Dans le cadre de sa politique de réduction des émissions de gaz à effet de serre, la France s'est engagée à fermer ses dernières centrales à charbon. Cet engagement s'inscrit dans une tendance européenne de sortie progressive du charbon, l'énergie fossile la plus polluante.

En 2022, il ne restait plus que deux centrales à charbon en activité en France :

  • La centrale de Cordemais (Loire-Atlantique)
  • La centrale de Saint-Avold (Moselle)

La fermeture de ces centrales pose des défis en termes de sécurité d'approvisionnement électrique, notamment lors des pics de consommation hivernaux. Des solutions alternatives, telles que le renforcement des interconnexions avec les pays voisins et le développement de capacités de production flexibles, sont mises en œuvre pour compenser cette perte de capacité pilotable.
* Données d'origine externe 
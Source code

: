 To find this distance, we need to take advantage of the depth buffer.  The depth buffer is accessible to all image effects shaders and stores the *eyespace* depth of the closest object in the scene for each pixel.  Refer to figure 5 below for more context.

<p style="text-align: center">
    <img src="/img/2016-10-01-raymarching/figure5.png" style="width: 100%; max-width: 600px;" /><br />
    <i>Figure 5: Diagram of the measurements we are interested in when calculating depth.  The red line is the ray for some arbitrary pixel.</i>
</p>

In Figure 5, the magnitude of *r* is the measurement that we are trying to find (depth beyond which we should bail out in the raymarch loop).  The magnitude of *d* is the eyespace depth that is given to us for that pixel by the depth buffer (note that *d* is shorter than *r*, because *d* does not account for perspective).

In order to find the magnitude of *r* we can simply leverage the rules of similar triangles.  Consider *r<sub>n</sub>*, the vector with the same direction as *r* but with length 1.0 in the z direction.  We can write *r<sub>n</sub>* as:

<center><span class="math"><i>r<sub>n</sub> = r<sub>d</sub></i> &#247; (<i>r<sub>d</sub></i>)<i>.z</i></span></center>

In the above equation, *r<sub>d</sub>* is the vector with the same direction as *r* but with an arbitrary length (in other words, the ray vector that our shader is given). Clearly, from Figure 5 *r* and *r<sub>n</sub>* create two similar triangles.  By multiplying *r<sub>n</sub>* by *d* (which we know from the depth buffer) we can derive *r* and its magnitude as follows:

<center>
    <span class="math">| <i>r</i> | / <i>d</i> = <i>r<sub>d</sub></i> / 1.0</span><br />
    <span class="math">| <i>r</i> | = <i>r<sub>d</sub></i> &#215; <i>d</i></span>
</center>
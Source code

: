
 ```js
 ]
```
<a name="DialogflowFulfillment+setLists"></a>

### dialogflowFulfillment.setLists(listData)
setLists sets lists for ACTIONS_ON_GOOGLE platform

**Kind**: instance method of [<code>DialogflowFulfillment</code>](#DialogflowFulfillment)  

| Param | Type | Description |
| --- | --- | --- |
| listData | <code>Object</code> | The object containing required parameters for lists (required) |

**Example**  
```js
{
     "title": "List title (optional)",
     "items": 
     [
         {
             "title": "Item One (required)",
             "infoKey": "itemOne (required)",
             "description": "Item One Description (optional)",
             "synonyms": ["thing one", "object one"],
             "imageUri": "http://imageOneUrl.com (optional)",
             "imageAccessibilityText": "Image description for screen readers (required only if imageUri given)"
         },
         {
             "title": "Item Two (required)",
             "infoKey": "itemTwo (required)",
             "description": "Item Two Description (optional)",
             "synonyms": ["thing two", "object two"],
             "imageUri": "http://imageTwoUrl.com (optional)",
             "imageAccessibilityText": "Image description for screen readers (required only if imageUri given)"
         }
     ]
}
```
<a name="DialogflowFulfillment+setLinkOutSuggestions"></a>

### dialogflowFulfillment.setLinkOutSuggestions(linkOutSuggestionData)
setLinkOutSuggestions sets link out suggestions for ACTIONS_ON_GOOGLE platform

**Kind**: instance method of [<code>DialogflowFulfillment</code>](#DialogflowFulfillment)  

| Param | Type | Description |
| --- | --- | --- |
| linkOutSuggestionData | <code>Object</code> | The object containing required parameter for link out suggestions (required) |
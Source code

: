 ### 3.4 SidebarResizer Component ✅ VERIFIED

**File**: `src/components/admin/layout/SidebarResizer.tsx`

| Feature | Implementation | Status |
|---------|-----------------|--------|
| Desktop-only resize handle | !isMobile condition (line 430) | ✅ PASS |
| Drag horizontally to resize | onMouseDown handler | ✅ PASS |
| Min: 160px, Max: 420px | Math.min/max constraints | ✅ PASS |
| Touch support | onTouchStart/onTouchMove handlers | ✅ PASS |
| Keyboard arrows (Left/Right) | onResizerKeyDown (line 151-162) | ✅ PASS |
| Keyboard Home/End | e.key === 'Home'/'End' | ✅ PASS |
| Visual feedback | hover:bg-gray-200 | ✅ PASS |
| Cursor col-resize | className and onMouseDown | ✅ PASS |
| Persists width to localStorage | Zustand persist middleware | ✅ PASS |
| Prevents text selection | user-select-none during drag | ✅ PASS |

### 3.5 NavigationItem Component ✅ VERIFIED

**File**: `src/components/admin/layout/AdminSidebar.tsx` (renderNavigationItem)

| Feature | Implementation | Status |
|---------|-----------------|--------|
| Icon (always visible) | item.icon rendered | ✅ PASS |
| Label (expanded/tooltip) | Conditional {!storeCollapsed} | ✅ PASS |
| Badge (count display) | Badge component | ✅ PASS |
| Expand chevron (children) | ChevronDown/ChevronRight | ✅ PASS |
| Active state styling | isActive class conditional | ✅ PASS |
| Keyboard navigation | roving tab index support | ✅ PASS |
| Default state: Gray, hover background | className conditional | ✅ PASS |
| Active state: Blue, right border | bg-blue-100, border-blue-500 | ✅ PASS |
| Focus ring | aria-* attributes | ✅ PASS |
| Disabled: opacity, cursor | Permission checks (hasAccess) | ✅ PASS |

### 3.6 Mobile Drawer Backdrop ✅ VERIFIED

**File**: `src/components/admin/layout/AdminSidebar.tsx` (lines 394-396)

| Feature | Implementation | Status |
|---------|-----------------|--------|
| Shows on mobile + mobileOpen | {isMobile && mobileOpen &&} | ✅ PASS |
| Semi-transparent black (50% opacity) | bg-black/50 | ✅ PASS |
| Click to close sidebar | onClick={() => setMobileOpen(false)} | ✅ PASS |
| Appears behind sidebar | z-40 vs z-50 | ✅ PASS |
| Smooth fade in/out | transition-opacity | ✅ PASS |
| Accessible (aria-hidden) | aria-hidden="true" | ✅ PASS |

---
Innovations technologiques : SMR, hydrogène, fusion

L'avenir de la production électrique française pourrait être façonné par plusieurs innovations technologiques prometteuses :

Les Small Modular Reactors (SMR) : Ces petits réacteurs nucléaires modulaires, d'une puissance inférieure à 300 MW, présentent l'avantage d'être plus flexibles et moins coûteux que les grandes centrales traditionnelles. La France, à travers le projet Nuward porté par EDF, investit dans le développement de cette technologie.

L'hydrogène vert : Produit par électrolyse de l'eau à partir d'électricité renouvelable, l'hydrogène vert pourrait jouer un rôle important dans le stockage d'énergie et la décarbonation de certains secteurs industriels. Des projets pilotes sont en cours pour évaluer son potentiel dans la production d'électricité.

La fusion nucléaire : Bien qu'encore au stade expérimental, la fusion nucléaire promet une source d'énergie quasiment inépuisable et peu polluante. La France participe activement au projet international ITER, dont l'objectif est de démontrer la faisabilité de cette technologie.

Ces innovations pourraient révolutionner le paysage énergétique dans les décennies à venir, offrant de nouvelles solutions pour une production électrique durable et bas-carbone.

La transition du système électrique français vers un mix plus diversifié et décarboné est un défi de longue haleine. Elle nécessite des investissements massifs, une planification rigoureuse et une adaptation continue aux évolutions technologiques et aux enjeux environnementaux. L'équilibre entre sécurité d'approvisionnement, compétitivité économique et respect des engagements climatiques guidera les choix stratégiques de la France en matière de production électrique pour les années à venir.